A critical vulnerability in Zcash's Orchard pool, undetected since 2022, could have allowed attackers to mint unlimited amounts of fake ZEC. The flaw triggered a 52% price crash to $303 before developers from Shielded Labs, the Zcash Foundation, and Zcash Open Development Lab rushed out an emergency patch within days of disclosure. Now, the proposed Ironwood upgrade aims to permanently fix the issue and let anyone independently verify the 21 million coin supply cap.
The Orchard Pool Bug
The bug lived inside Zcash's Orchard pool for more than two years. It broke the network's core guarantee: that no one could create ZEC out of thin air. If exploited, an attacker could mint counterfeit coins, bypassing the protocol's supply limit. The project's reliance on a shielded pool designed for privacy made detection harder—balances aren't publicly visible.
Shielded Labs, which helped coordinate the fix, believes the vulnerability was never actually exploited. Still, that remains unconfirmed. The group has not provided public evidence one way or the other. The uncertainty lingers even as the price recovers.
What the Ironwood Upgrade Fixes
The Ironwood upgrade does two things. First, it replaces the vulnerable Orchard pool code with a hardened version that closes the minting loophole. Second, it introduces a mechanism for independent verification of Zcash's 21 million coin supply cap. Previously, users had to trust the core team's reporting. After Ironwood, anyone can audit the supply themselves—a feature many privacy-focused projects lack.
The upgrade is still a proposal. Developers have not announced a formal activation date. Once it goes live, existing shielded funds should be safe, but the transition requires all nodes and miners to update.
Market Whiplash
ZEC fell hard when the bug became public. From around $630 before the disclosure, it dropped 52% to $303. The emergency patch triggered a rebound of 45% to $442 by June 8. But the coin is still down 19.7% over seven days and 26.2% over thirty days, showing the damage hasn't fully healed.
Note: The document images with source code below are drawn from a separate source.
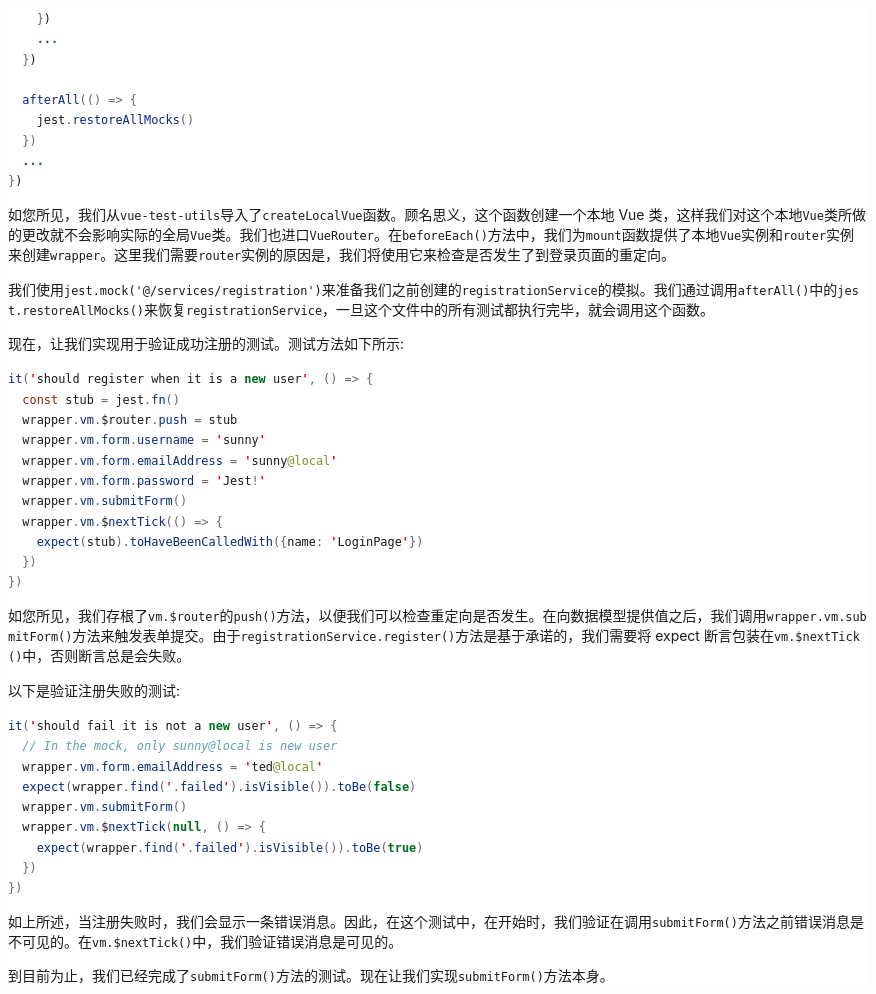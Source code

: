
 ```java
    })
    ...
  })

  afterAll(() => {
    jest.restoreAllMocks()
  })
  ...
})
```

如您所见，我们从`vue-test-utils`导入了`createLocalVue`函数。顾名思义，这个函数创建一个本地 Vue 类，这样我们对这个本地`Vue`类所做的更改就不会影响实际的全局`Vue`类。我们也进口`VueRouter`。在`beforeEach()`方法中，我们为`mount`函数提供了本地`Vue`实例和`router`实例来创建`wrapper`。这里我们需要`router`实例的原因是，我们将使用它来检查是否发生了到登录页面的重定向。

我们使用`jest.mock('@/services/registration')`来准备我们之前创建的`registrationService`的模拟。我们通过调用`afterAll()`中的`jest.restoreAllMocks()`来恢复`registrationService`，一旦这个文件中的所有测试都执行完毕，就会调用这个函数。

现在，让我们实现用于验证成功注册的测试。测试方法如下所示:

```java
it('should register when it is a new user', () => {
  const stub = jest.fn()
  wrapper.vm.$router.push = stub
  wrapper.vm.form.username = 'sunny'
  wrapper.vm.form.emailAddress = 'sunny@local'
  wrapper.vm.form.password = 'Jest!'
  wrapper.vm.submitForm()
  wrapper.vm.$nextTick(() => {
    expect(stub).toHaveBeenCalledWith({name: 'LoginPage'})
  })
})
```

如您所见，我们存根了`vm.$router`的`push()`方法，以便我们可以检查重定向是否发生。在向数据模型提供值之后，我们调用`wrapper.vm.submitForm()`方法来触发表单提交。由于`registrationService.register()`方法是基于承诺的，我们需要将 expect 断言包装在`vm.$nextTick()`中，否则断言总是会失败。

以下是验证注册失败的测试:

```java
it('should fail it is not a new user', () => {
  // In the mock, only sunny@local is new user
  wrapper.vm.form.emailAddress = 'ted@local'
  expect(wrapper.find('.failed').isVisible()).toBe(false)
  wrapper.vm.submitForm()
  wrapper.vm.$nextTick(null, () => {
    expect(wrapper.find('.failed').isVisible()).toBe(true)
  })
})
```

如上所述，当注册失败时，我们会显示一条错误消息。因此，在这个测试中，在开始时，我们验证在调用`submitForm()`方法之前错误消息是不可见的。在`vm.$nextTick()`中，我们验证错误消息是可见的。

到目前为止，我们已经完成了`submitForm()`方法的测试。现在让我们实现`submitForm()`方法本身。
Chart watchers point to a rising wedge pattern on ZEC's daily chart. The critical support level sits at $314. If the price breaks below that, the next targets could be $250 to $200. Traders are watching closely—the wedge could resolve upward as well, but the recent 7-day negative trend leans bearish.
The Unanswered Question
The biggest unknown is whether someone actually exploited the bug. Shielded Labs says it hasn't found evidence of fake ZEC being minted. But without a full forensic audit, the community is left in a holding pattern. The Ironwood upgrade, if adopted, would make future supply verifiable on-chain, but it doesn't retroactively prove the past. That question may remain open until someone finds a block that doesn't add up.